**Problem to work on**
Go through the entries below. Copy out every line that contains "encoding".

- Opening Delimiter -

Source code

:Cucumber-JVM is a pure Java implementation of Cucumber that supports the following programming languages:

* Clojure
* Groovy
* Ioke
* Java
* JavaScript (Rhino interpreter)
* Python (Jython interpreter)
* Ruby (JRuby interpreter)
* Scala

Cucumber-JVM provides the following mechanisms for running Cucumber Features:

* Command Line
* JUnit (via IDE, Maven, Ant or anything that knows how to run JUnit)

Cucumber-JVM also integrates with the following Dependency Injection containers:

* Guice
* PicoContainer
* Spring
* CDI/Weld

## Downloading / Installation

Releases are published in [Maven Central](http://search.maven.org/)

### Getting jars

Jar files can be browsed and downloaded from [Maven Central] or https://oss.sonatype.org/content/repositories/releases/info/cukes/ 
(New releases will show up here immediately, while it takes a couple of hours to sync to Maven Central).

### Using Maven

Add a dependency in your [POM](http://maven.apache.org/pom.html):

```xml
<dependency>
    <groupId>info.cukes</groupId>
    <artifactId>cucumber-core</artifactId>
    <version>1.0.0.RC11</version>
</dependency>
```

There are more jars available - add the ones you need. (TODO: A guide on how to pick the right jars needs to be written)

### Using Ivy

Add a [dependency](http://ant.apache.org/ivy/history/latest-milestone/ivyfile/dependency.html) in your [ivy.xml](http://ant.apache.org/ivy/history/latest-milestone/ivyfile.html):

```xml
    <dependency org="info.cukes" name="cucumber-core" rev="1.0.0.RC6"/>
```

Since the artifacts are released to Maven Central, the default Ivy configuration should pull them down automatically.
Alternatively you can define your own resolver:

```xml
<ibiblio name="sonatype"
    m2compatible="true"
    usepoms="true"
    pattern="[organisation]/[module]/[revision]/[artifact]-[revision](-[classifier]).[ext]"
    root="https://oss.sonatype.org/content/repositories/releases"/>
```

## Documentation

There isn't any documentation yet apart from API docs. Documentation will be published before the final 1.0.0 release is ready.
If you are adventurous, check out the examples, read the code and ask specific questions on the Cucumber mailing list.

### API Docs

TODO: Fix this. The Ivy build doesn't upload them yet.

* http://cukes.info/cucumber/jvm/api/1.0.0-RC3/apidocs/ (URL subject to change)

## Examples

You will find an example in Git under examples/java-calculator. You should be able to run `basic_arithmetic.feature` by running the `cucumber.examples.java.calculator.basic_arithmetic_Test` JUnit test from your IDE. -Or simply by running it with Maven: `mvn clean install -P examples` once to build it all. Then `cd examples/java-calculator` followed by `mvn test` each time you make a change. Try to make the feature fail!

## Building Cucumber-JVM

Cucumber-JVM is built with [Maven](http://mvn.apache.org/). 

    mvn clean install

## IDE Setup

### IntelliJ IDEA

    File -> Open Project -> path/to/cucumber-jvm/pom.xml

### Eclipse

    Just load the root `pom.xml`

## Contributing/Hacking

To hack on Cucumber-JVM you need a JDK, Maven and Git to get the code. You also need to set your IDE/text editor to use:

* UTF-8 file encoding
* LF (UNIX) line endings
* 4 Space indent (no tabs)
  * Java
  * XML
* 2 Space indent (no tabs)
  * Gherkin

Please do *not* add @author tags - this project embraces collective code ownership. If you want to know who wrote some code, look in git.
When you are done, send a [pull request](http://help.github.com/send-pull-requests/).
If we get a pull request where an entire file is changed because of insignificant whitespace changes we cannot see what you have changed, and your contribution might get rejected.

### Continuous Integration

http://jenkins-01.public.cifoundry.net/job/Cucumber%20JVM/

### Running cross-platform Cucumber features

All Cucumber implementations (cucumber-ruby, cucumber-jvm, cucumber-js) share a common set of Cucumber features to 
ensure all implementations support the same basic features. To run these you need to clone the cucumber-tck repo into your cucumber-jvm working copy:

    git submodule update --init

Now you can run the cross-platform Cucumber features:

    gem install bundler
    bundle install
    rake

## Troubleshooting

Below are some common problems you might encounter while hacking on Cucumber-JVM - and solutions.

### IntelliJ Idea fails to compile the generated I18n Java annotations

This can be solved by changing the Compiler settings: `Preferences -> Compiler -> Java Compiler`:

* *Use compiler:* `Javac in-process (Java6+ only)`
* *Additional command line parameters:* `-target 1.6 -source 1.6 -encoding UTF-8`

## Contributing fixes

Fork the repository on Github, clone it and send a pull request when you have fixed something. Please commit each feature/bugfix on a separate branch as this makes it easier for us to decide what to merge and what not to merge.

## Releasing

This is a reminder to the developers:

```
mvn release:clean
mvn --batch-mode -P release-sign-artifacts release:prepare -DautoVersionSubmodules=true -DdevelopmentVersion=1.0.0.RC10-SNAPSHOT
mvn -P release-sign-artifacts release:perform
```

- Closing Delimiter -
- Opening Delimiter -

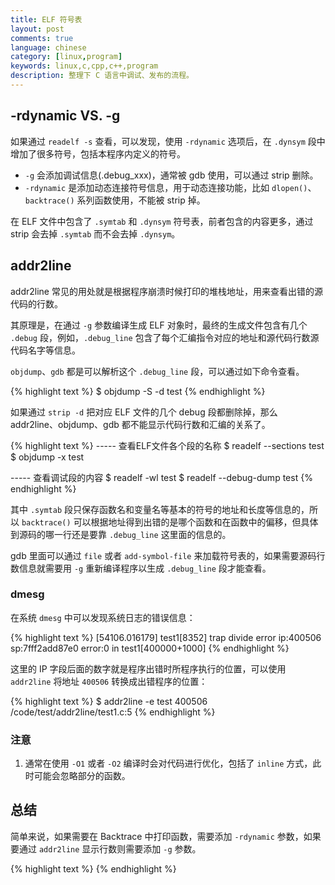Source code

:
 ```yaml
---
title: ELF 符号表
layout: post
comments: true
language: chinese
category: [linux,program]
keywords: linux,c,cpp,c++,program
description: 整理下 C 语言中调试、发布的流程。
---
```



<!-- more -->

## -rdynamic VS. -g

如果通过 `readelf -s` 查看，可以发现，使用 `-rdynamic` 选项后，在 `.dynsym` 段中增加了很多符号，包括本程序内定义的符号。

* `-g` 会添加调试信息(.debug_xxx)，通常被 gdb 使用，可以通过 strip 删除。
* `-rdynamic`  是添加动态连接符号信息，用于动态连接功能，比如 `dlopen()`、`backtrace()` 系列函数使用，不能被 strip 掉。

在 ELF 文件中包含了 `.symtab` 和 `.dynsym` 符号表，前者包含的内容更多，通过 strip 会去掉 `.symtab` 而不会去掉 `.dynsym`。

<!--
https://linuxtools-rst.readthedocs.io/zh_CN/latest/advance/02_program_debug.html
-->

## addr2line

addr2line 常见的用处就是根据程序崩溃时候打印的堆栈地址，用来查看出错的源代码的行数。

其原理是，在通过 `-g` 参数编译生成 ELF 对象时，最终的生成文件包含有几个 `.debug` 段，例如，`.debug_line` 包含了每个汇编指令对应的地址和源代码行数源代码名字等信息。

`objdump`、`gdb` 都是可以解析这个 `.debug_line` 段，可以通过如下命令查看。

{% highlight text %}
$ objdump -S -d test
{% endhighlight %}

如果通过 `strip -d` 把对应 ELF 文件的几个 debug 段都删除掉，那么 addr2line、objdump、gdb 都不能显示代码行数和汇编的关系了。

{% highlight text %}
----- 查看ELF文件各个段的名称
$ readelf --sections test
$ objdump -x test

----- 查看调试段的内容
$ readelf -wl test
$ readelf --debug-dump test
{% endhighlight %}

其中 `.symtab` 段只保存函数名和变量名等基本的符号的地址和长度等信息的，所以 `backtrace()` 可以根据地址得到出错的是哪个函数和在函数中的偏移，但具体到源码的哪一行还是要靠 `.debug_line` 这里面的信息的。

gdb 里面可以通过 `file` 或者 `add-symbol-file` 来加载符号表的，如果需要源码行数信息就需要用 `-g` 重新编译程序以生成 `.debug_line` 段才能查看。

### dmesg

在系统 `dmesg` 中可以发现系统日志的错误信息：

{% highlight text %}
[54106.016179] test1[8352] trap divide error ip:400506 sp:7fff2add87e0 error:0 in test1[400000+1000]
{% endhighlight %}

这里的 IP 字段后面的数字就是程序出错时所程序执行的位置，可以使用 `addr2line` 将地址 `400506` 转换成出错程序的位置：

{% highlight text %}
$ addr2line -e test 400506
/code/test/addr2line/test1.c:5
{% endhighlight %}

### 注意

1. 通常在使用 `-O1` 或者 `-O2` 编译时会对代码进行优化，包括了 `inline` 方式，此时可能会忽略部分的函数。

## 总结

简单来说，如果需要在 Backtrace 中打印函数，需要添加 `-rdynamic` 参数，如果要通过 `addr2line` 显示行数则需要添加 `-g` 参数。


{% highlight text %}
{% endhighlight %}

- Closing Delimiter -

**Written answer**
* UTF-8 file encoding
* *Additional command line parameters:* `-target 1.6 -source 1.6 -encoding UTF-8`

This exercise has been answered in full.